**Problem details:**
Select from the data all lines with the word "increased".

[Records from a dataset]

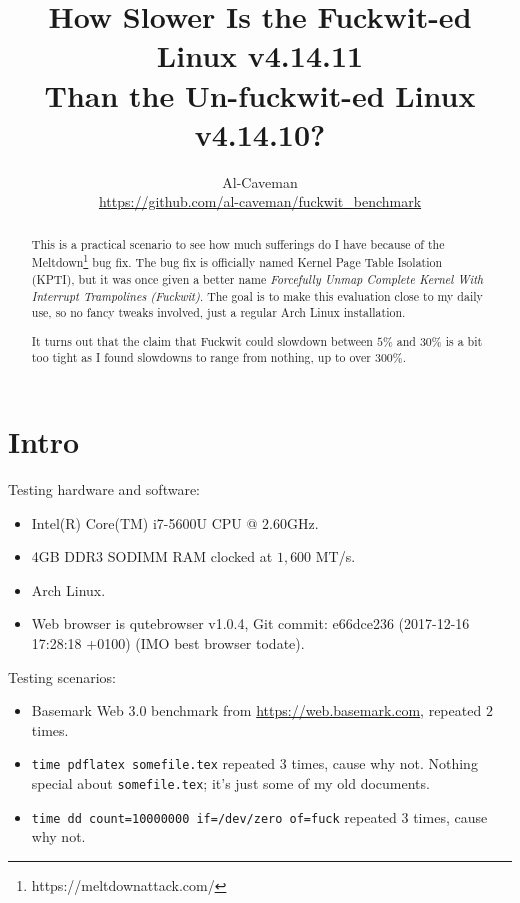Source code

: \documentclass[12pt,a4paper,onecolumn, openright]{article}
\title{How Slower Is the Fuckwit-ed Linux v4.14.11\\
Than the Un-fuckwit-ed Linux v4.14.10?}
\author{Al-Caveman\\\url{https://github.com/al-caveman/fuckwit_benchmark}}
\begin{document}
\maketitle
\begin{abstract}
This is a practical scenario to see how much sufferings do I have because of
the Meltdown\footnote{https://meltdownattack.com/} bug fix. The bug fix is
officially named Kernel Page Table Isolation (KPTI), but it was once given a
better name \emph{Forcefully Unmap Complete Kernel With Interrupt Trampolines
(Fuckwit)}. The goal is to make this evaluation close to my daily use, so no
fancy tweaks involved, just a regular Arch Linux installation.

It turns out that the claim that Fuckwit could slowdown between $5\%$ and
$30\%$ is a bit too tight as I found slowdowns to range from nothing, up to
over $300\%$.
\end{abstract}

\section{Intro}
Testing hardware and software:
\begin{itemize}
    \item Intel(R) Core(TM) i7-5600U CPU @ $2.60$GHz.
    \item 4GB DDR3 SODIMM RAM clocked at $1,600$ MT/s.
    \item Arch Linux.
    \item Web browser is qutebrowser v1.0.4, Git commit: e66dce236 (2017-12-16
    17:28:18 +0100) (IMO best browser todate).
\end{itemize}
Testing scenarios:
\begin{itemize}
    \item Basemark Web 3.0 benchmark from \url{https://web.basemark.com},
    repeated $2$ times.
    \item \texttt{time pdflatex somefile.tex} repeated $3$ times, cause why
    not. Nothing special about \texttt{somefile.tex}; it's just some of my old
    documents.
    \item \texttt{time dd count=10000000 if=/dev/zero of=fuck} repeated $3$
    times, cause why not.
\end{itemize}
\end{document}
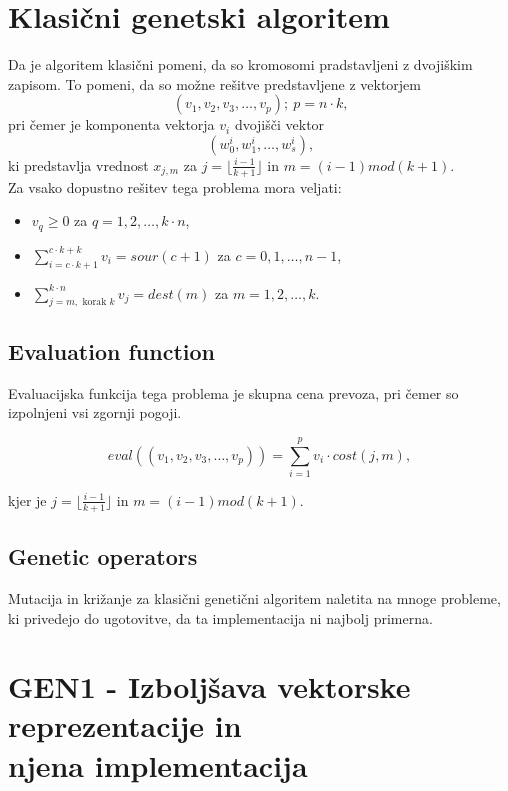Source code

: \documentclass[12pt,a4paper,twoside]{article}
\theoremstyle{definition} %
\theoremstyle{plain} %
\numberwithin{equation}{section}  %
\begin{document}
\section{Klasični genetski algoritem}

Da je algoritem klasični pomeni, da so kromosomi pradstavljeni z dvojiškim zapisom. To pomeni, da so možne rešitve predstavljene z vektorjem $$(v_1, v_2, v_3, \dots, v_p);~p=n \cdot k \text{,}$$ pri čemer je komponenta vektorja $v_i$  dvojišči vektor $$(w_0^i, w_1^i, \dots, w_s^i) \text{,}$$ ki predstavlja vrednost $x_{j,m}$ za $j= \lfloor \frac{i-1}{k+1} \rfloor$ in $m= (i-1) mod (k+1)$. \\

\noindent Za vsako dopustno rešitev tega problema mora veljati:
\begin{itemize}
\item $v_q \geq 0$ za $q=1, 2, \dots, k \cdot n$,
\item $\sum\limits_{i=c \cdot k + 1}^{c \cdot k + k} v_i = sour(c+1)$ za $c=0, 1, \dots, n-1$,
\item $\sum\limits_{j=m, \text{ korak } k}^{k \cdot n} v_j = dest(m)$ za $m=1, 2, \dots, k$.
\end{itemize}

\subsection{Evaluation function}

Evaluacijska funkcija tega problema je skupna cena prevoza, pri čemer so izpolnjeni vsi zgornji pogoji.

$$eval((v_1, v_2, v_3, \dots, v_p)) = \sum\limits_{i=1}^{p} v_i \cdot cost(j,m),$$

kjer je $j=\lfloor \frac{i-1}{k+1} \rfloor$ in $m=(i-1) mod(k+1)$.

\subsection{Genetic operators}

Mutacija in križanje za klasični genetični algoritem naletita na mnoge probleme, ki privedejo do ugotovitve, da ta implementacija ni najbolj primerna.

\section{GEN1 - Izboljšava vektorske reprezentacije in \\ njena implementacija}
\end{document}
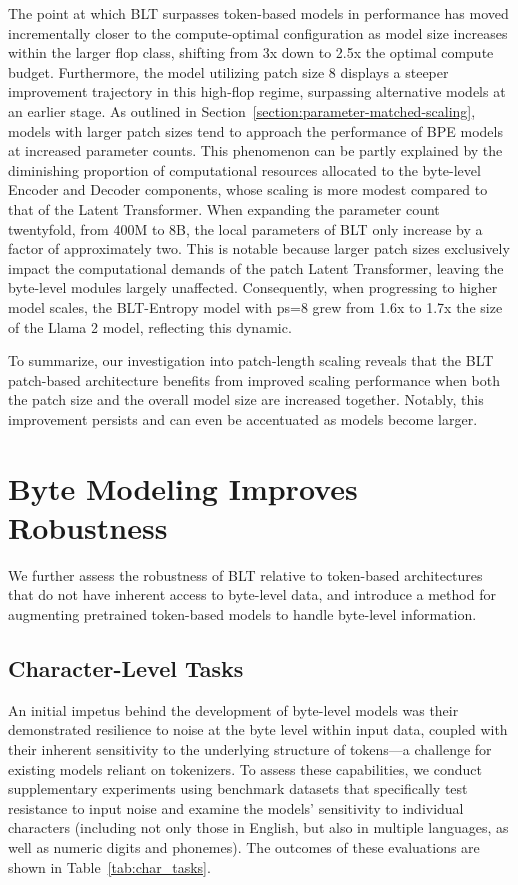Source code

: The point at which {\textsc BLT} surpasses token-based models in performance has moved incrementally closer to the compute-optimal configuration as model size increases within the larger flop class, shifting from 3x down to 2.5x the optimal compute budget. Furthermore, the model utilizing patch size 8 displays a steeper improvement trajectory in this high-flop regime, surpassing alternative models at an earlier stage. As outlined in Section~\ref{section:parameter-matched-scaling}, models with larger patch sizes tend to approach the performance of BPE models at increased parameter counts. This phenomenon can be partly explained by the diminishing proportion of computational resources allocated to the byte-level Encoder and Decoder components, whose scaling is more modest compared to that of the Latent Transformer. When expanding the parameter count twentyfold, from 400M to 8B, the local parameters of {\textsc BLT} only increase by a factor of approximately two. This is notable because larger patch sizes exclusively impact the computational demands of the patch Latent Transformer, leaving the byte-level modules largely unaffected. Consequently, when progressing to higher model scales, the {\textsc BLT}-Entropy model with ps=8 grew from 1.6x to 1.7x the size of the Llama 2 model, reflecting this dynamic.

To summarize, our investigation into patch-length scaling reveals that the {\textsc BLT} patch-based architecture benefits from improved scaling performance when both the patch size and the overall model size are increased together. Notably, this improvement persists and can even be accentuated as models become larger.

\section{Byte Modeling Improves Robustness} We further assess the robustness of {\textsc BLT} relative to token-based architectures that do not have inherent access to byte-level data, and introduce a method for augmenting pretrained token-based models to handle byte-level information.
\label{sec:robustness}

\subsection{Character-Level Tasks}

An initial impetus behind the development of byte-level models was their demonstrated resilience to noise at the byte level within input data, coupled with their inherent sensitivity to the underlying structure of tokens—a challenge for existing models reliant on tokenizers. To assess these capabilities, we conduct supplementary experiments using benchmark datasets that specifically test resistance to input noise and examine the models' sensitivity to individual characters (including not only those in English, but also in multiple languages, as well as numeric digits and phonemes). The outcomes of these evaluations are shown in Table~\ref{tab:char_tasks}.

**Task output:**
: The point at which {\textsc BLT} surpasses token-based models in performance has moved incrementally closer to the compute-optimal configuration as model size increases within the larger flop class, shifting from 3x down to 2.5x the optimal compute budget. Furthermore, the model utilizing patch size 8 displays a steeper improvement trajectory in this high-flop regime, surpassing alternative models at an earlier stage. As outlined in Section~\ref{section:parameter-matched-scaling}, models with larger patch sizes tend to approach the performance of BPE models at increased parameter counts. This phenomenon can be partly explained by the diminishing proportion of computational resources allocated to the byte-level Encoder and Decoder components, whose scaling is more modest compared to that of the Latent Transformer. When expanding the parameter count twentyfold, from 400M to 8B, the local parameters of {\textsc BLT} only increase by a factor of approximately two. This is notable because larger patch sizes exclusively impact the computational demands of the patch Latent Transformer, leaving the byte-level modules largely unaffected. Consequently, when progressing to higher model scales, the {\textsc BLT}-Entropy model with ps=8 grew from 1.6x to 1.7x the size of the Llama 2 model, reflecting this dynamic.
To summarize, our investigation into patch-length scaling reveals that the {\textsc BLT} patch-based architecture benefits from improved scaling performance when both the patch size and the overall model size are increased together. Notably, this improvement persists and can even be accentuated as models become larger.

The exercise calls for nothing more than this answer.